RECORDS Start Marker

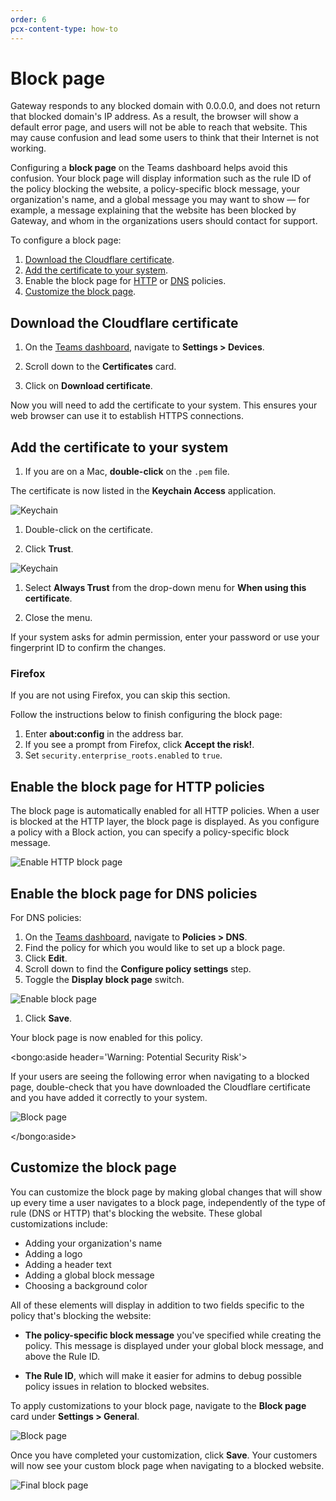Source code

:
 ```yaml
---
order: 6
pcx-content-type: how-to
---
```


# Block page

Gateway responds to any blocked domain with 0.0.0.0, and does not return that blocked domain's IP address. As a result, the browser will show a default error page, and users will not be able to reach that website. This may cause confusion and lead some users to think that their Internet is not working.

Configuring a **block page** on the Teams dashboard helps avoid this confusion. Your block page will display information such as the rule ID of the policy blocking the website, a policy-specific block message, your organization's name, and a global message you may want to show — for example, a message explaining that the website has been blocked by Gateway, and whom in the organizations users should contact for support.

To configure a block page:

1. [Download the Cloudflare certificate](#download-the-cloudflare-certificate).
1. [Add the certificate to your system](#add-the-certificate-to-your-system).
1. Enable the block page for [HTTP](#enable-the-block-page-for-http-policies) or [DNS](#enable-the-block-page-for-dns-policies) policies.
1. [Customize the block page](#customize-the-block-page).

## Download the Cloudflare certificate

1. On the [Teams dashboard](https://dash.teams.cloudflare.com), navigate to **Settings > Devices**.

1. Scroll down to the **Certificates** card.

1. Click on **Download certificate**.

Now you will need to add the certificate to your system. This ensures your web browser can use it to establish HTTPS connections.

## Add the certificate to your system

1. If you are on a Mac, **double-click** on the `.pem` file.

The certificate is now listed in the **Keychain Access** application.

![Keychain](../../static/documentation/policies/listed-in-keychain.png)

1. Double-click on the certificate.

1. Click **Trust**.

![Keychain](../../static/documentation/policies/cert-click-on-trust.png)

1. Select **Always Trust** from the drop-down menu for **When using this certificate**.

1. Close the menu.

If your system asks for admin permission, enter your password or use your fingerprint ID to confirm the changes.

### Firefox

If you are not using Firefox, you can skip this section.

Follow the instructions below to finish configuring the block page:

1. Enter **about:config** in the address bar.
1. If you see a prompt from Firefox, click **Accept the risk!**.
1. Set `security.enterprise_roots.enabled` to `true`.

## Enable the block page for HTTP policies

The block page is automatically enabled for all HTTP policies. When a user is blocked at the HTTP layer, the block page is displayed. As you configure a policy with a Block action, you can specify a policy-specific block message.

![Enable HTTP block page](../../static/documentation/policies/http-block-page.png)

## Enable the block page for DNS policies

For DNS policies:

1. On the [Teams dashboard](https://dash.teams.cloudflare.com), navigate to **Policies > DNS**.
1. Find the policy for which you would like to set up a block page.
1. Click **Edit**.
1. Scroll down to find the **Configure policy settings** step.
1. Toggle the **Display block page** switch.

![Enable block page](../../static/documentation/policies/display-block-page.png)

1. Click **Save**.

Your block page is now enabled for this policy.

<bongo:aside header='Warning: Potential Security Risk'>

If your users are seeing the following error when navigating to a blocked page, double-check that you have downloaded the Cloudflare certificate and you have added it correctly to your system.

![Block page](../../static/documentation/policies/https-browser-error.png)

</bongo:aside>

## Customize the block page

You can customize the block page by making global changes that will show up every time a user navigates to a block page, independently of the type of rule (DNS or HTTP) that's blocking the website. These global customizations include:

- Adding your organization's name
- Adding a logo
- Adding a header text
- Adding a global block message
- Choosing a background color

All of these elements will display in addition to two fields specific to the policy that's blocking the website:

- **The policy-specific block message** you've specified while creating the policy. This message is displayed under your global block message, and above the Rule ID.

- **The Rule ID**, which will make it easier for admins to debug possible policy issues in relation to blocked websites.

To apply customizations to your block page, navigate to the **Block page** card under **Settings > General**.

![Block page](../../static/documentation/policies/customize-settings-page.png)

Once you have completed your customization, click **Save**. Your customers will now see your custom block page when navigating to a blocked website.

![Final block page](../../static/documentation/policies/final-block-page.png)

RECORDS End Marker

• [HOW TO COMPLETE THIS TASK]
Copy out only the lines above from the one with "1. [Customize the" to the one with "If you are not", inclusive, exactly as they stand.

• [SOLUTION FOR THIS PROBLEM]
1. [Customize the block page](#customize-the-block-page).

## Download the Cloudflare certificate

1. On the [Teams dashboard](https://dash.teams.cloudflare.com), navigate to **Settings > Devices**.

1. Scroll down to the **Certificates** card.

1. Click on **Download certificate**.

Now you will need to add the certificate to your system. This ensures your web browser can use it to establish HTTPS connections.

## Add the certificate to your system

1. If you are on a Mac, **double-click** on the `.pem` file.

The certificate is now listed in the **Keychain Access** application.

![Keychain](../../static/documentation/policies/listed-in-keychain.png)

1. Double-click on the certificate.

1. Click **Trust**.

![Keychain](../../static/documentation/policies/cert-click-on-trust.png)

1. Select **Always Trust** from the drop-down menu for **When using this certificate**.

1. Close the menu.

If your system asks for admin permission, enter your password or use your fingerprint ID to confirm the changes.

### Firefox

If you are not using Firefox, you can skip this section.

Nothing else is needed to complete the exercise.